*** PROVIDED RECORDS ***

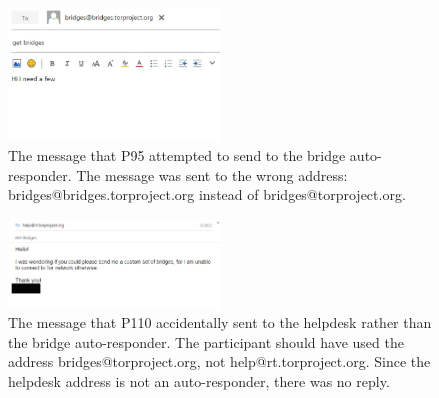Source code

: \documentclass[USenglish,oneside,twocolumn]{article}
\begin{document}
\begin{figure}[h]
\includegraphics[width=0.5\textwidth]{../experiment/processing/failed-participants/20160325-140813-bridgeresponder-redacted.png}
\caption{The message that P95 attempted to send to the bridge auto-responder. The message was sent to the wrong address: bridges@bridges.torproject.org instead of bridges@torproject.org.}
\label{autoresponder1}
\end{figure} 

\begin{figure}[h]
\includegraphics[width=0.5\textwidth]{../experiment/processing/failed-participants/20160328-133857-bridgeresponder-redacted.png}
\caption{The message that P110 accidentally sent to the helpdesk rather than the bridge auto-responder. The participant should have used the address bridges@torproject.org, not help@rt.torproject.org. Since the helpdesk address is not an auto-responder, there was no reply.}
\label{autoresponder2}
\end{figure} 

%
%
\end{document}
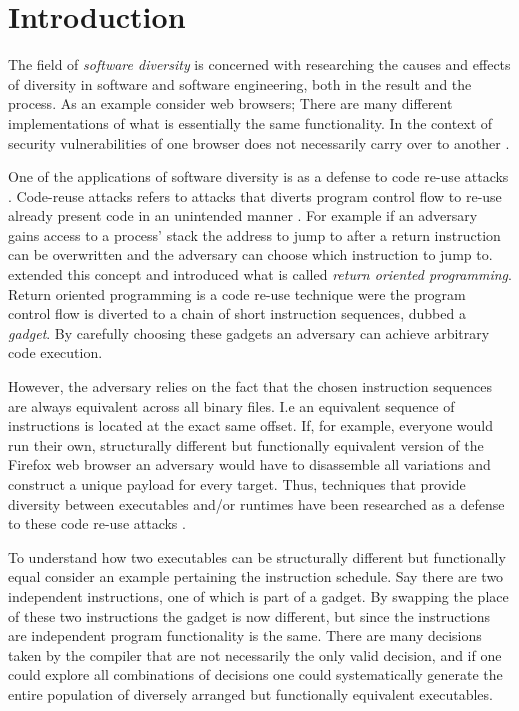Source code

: \chapter{Introduction}

The field of \textit{software diversity} is concerned with researching the
causes and effects of diversity in software and software engineering, both in the result
and the process. As an example consider web browsers; There are many different implementations
of what is essentially the same functionality. In the context of security vulnerabilities
of one browser does not necessarily carry over to another \cite{survey}.

One of the applications of software diversity is as a defense to code re-use attacks \cite{survey}.
Code-reuse attacks refers to attacks that diverts program control flow to re-use already
present code in an unintended manner \cite{code-re-use}. For example if an adversary gains
access to a process' stack the address to jump to after a return instruction can be
overwritten and the adversary can choose which instruction to jump to. \textcite{rop}
extended this concept and introduced what is called \textit{return oriented programming}.
Return oriented programming is a code re-use technique were the program control flow is
diverted to a chain of short instruction sequences, dubbed a \textit{gadget}. By carefully
choosing these gadgets an adversary can achieve arbitrary code execution.

However, the adversary relies on the fact that the chosen instruction sequences are always
equivalent across all binary files. I.e an equivalent sequence of instructions is located
at the exact same offset. If, for example, everyone would run their own, structurally
different but functionally equivalent version of the Firefox web browser an adversary would
have to disassemble all variations and construct a unique payload for every target. Thus,
techniques that provide diversity between executables and/or runtimes have been researched
as a defense to these code re-use attacks \cite{survey}.

To understand how two executables can be structurally different but functionally equal
consider an example pertaining the instruction schedule. Say there are two independent
instructions, one of which is part of a gadget. By swapping the place of these two
instructions the gadget is now different, but since the instructions are independent
program functionality is the same. There are many decisions taken by the compiler that are
not necessarily the only valid decision, and if one could explore all combinations of
decisions one could systematically generate the entire population of diversely arranged
but functionally equivalent executables.

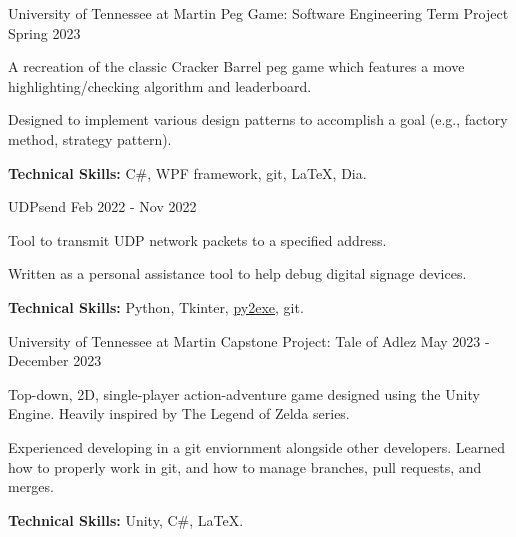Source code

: 
\begin{cventries}

	\cventry
		{University of Tennessee at Martin}
		{Peg Game: Software Engineering Term Project}
		{}
		{Spring 2023}
		{
		\begin{cvitems}
			\item A recreation of the classic Cracker Barrel peg game which features a move highlighting/checking algorithm and leaderboard.
			\item Designed to implement various design patterns to accomplish a goal (e.g., factory method, strategy pattern).
			\item \textbf{Technical Skills:} C\#, WPF framework, git, \LaTeX, Dia.
		\end{cvitems}
		}
		
	\cventry
		{}
		{UDPsend}
		{}
		{Feb 2022 - Nov 2022}
		{
		\vspace{-1.5em}
		\begin{cvitems}
			\item Tool to transmit UDP network packets to a specified address.
			\item Written as a personal assistance tool to help debug digital signage devices.
			\item \textbf{Technical Skills:} Python, Tkinter, \href{https://www.py2exe.org/}{py2exe}, git.
		\end{cvitems}
		}	
		
	\cventry
		{University of Tennessee at Martin}
		{Capstone Project: Tale of Adlez}
		{}
		{May 2023 - December 2023}
		{
		\begin{cvitems}
			\item Top-down, 2D, single-player action-adventure game designed using the Unity Engine. Heavily inspired by The Legend of Zelda series.
			\item Experienced developing in a git enviornment alongside other developers. Learned how to properly work in git, and how to manage branches, pull requests, and merges.
			\item \textbf{Technical Skills:} Unity, C\#, \LaTeX.
		\end{cvitems}
		}		

		



\end{cventries}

*** End of PROVIDED RECORDS ***

= DIRECTIONS FOR THIS TASK =
From the records above, copy only the lines starting with the line that holds "at the exact" and going on through the line that holds "instructions, one of", exactly as written.

= SOLVED EXERCISE =
at the exact same offset. If, for example, everyone would run their own, structurally
different but functionally equivalent version of the Firefox web browser an adversary would
have to disassemble all variations and construct a unique payload for every target. Thus,
techniques that provide diversity between executables and/or runtimes have been researched
as a defense to these code re-use attacks \cite{survey}.

To understand how two executables can be structurally different but functionally equal
consider an example pertaining the instruction schedule. Say there are two independent
instructions, one of which is part of a gadget. By swapping the place of these two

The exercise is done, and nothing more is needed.